** Task description **
A line below contains "Așa cum s-a", and a later one contains "active să recunoască ușor fișierele-momeală.". Repeat both, with every line between them, exactly.

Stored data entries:
▶
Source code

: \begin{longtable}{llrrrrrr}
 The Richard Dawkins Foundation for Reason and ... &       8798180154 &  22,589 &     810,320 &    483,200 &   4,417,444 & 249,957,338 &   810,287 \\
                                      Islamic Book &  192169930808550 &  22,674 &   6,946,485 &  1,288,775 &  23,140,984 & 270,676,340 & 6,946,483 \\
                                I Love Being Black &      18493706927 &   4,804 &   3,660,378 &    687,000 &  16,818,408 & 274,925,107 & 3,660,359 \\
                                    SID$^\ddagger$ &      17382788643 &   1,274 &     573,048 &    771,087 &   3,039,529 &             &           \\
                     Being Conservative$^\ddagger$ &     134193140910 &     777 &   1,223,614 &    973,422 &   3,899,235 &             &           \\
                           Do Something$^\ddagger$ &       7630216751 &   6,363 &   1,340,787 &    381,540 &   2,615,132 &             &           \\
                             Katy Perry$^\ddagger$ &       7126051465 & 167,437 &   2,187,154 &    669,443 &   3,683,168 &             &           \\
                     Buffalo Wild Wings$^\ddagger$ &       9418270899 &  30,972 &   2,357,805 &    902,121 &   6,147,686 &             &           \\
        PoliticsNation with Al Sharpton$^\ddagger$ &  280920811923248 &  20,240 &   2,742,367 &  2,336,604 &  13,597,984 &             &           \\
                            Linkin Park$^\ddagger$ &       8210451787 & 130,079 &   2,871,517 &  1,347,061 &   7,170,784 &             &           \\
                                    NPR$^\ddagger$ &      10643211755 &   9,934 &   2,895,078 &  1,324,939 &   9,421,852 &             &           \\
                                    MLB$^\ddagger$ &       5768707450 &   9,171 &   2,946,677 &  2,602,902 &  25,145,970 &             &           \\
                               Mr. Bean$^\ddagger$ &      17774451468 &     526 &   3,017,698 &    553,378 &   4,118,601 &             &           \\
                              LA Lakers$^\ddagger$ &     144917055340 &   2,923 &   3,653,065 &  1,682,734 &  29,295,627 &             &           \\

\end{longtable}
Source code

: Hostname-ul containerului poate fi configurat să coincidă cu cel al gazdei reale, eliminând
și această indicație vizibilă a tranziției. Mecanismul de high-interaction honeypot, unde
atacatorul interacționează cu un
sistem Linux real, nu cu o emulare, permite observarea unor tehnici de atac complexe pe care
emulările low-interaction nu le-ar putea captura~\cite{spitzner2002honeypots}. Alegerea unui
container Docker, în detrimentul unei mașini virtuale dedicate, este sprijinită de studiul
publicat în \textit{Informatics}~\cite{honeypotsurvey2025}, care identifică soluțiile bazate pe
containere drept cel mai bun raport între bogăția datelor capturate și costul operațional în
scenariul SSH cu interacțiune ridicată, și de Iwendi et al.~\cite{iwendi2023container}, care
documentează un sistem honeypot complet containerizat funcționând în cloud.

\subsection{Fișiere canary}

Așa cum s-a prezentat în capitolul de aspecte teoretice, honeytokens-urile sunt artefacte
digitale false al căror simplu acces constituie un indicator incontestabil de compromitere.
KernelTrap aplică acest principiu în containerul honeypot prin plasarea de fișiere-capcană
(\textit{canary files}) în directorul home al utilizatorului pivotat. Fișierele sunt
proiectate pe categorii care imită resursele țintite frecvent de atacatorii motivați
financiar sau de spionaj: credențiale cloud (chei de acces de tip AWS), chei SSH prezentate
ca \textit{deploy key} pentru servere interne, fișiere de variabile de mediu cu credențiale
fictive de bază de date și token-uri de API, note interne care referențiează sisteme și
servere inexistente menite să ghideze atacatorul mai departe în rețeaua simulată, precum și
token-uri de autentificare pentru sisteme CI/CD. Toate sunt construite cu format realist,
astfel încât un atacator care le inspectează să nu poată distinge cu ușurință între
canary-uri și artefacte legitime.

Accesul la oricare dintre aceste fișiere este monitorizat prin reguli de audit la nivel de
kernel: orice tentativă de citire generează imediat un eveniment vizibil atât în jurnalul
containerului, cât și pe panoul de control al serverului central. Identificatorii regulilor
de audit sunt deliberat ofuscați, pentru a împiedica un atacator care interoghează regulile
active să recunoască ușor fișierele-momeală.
◀
▶
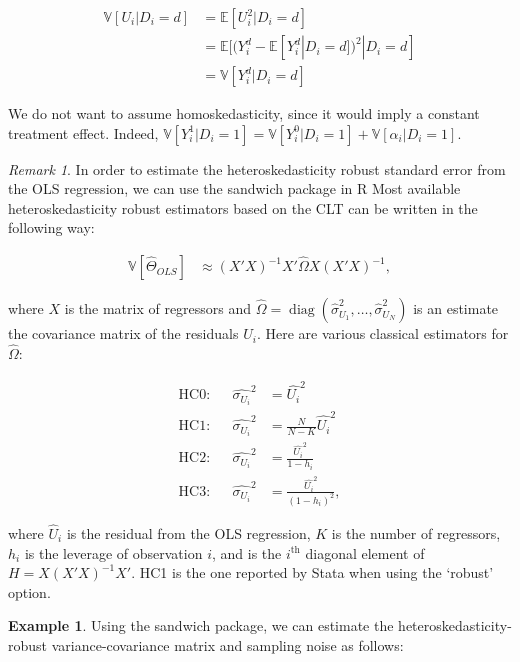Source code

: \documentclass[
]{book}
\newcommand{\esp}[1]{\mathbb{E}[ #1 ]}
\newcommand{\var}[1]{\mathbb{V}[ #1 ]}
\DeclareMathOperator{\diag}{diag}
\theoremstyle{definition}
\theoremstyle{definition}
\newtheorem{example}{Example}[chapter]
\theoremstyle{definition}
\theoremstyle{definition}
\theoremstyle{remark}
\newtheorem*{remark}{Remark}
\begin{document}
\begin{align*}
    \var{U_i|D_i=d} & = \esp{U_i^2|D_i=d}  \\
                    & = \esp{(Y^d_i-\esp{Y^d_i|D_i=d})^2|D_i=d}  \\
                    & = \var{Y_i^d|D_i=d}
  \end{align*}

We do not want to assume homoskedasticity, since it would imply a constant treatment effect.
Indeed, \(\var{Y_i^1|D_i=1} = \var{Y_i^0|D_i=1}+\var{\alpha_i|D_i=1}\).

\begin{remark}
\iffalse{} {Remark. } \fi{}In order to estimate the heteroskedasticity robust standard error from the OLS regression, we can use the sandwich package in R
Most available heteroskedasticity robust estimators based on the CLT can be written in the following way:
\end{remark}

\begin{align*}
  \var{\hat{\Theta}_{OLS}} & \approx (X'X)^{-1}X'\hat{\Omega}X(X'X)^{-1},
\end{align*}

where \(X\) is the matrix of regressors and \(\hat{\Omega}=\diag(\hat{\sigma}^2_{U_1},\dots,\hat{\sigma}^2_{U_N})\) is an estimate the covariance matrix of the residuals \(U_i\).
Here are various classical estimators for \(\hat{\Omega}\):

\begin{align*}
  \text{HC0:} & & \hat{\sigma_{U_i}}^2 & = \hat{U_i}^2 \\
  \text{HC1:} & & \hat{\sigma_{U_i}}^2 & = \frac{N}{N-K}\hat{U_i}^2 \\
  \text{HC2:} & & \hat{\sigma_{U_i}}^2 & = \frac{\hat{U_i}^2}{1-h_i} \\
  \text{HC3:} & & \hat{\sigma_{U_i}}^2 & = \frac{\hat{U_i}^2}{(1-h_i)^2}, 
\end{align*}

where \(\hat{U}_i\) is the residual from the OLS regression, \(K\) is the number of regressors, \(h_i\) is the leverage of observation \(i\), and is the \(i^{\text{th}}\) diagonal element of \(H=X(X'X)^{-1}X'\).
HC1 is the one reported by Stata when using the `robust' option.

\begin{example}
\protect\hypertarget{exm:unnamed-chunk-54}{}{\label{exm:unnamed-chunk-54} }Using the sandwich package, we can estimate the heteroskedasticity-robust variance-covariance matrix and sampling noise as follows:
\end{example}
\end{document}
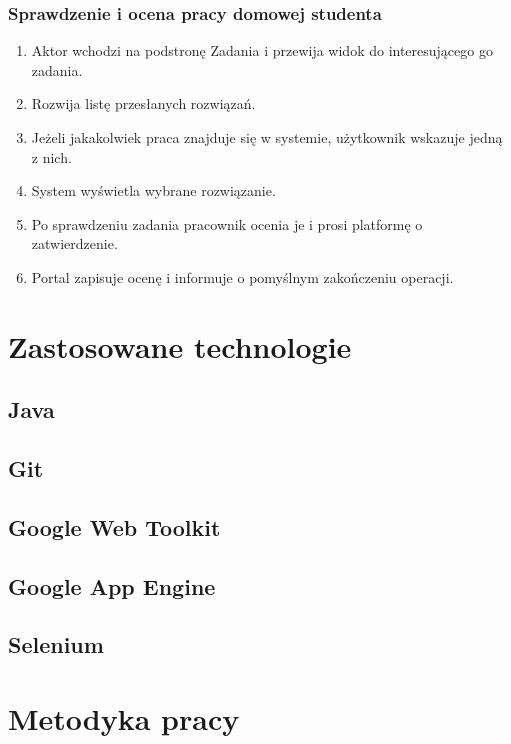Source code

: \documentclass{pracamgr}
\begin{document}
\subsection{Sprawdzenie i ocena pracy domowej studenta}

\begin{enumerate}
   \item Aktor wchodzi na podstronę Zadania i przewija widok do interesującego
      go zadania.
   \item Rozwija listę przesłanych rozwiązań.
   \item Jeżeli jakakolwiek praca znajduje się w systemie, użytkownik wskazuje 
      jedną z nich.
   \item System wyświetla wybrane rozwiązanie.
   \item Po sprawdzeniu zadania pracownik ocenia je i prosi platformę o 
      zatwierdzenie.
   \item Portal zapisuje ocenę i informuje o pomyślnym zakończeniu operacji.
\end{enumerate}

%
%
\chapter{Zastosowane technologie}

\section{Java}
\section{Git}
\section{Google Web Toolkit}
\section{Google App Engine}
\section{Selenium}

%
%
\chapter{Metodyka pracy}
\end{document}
◀
** Answer section **
Așa cum s-a prezentat în capitolul de aspecte teoretice, honeytokens-urile sunt artefacte
digitale false al căror simplu acces constituie un indicator incontestabil de compromitere.
KernelTrap aplică acest principiu în containerul honeypot prin plasarea de fișiere-capcană
(\textit{canary files}) în directorul home al utilizatorului pivotat. Fișierele sunt
proiectate pe categorii care imită resursele țintite frecvent de atacatorii motivați
financiar sau de spionaj: credențiale cloud (chei de acces de tip AWS), chei SSH prezentate
ca \textit{deploy key} pentru servere interne, fișiere de variabile de mediu cu credențiale
fictive de bază de date și token-uri de API, note interne care referențiează sisteme și
servere inexistente menite să ghideze atacatorul mai departe în rețeaua simulată, precum și
token-uri de autentificare pentru sisteme CI/CD. Toate sunt construite cu format realist,
astfel încât un atacator care le inspectează să nu poată distinge cu ușurință între
canary-uri și artefacte legitime.

Accesul la oricare dintre aceste fișiere este monitorizat prin reguli de audit la nivel de
kernel: orice tentativă de citire generează imediat un eveniment vizibil atât în jurnalul
containerului, cât și pe panoul de control al serverului central. Identificatorii regulilor
de audit sunt deliberat ofuscați, pentru a împiedica un atacator care interoghează regulile
active să recunoască ușor fișierele-momeală.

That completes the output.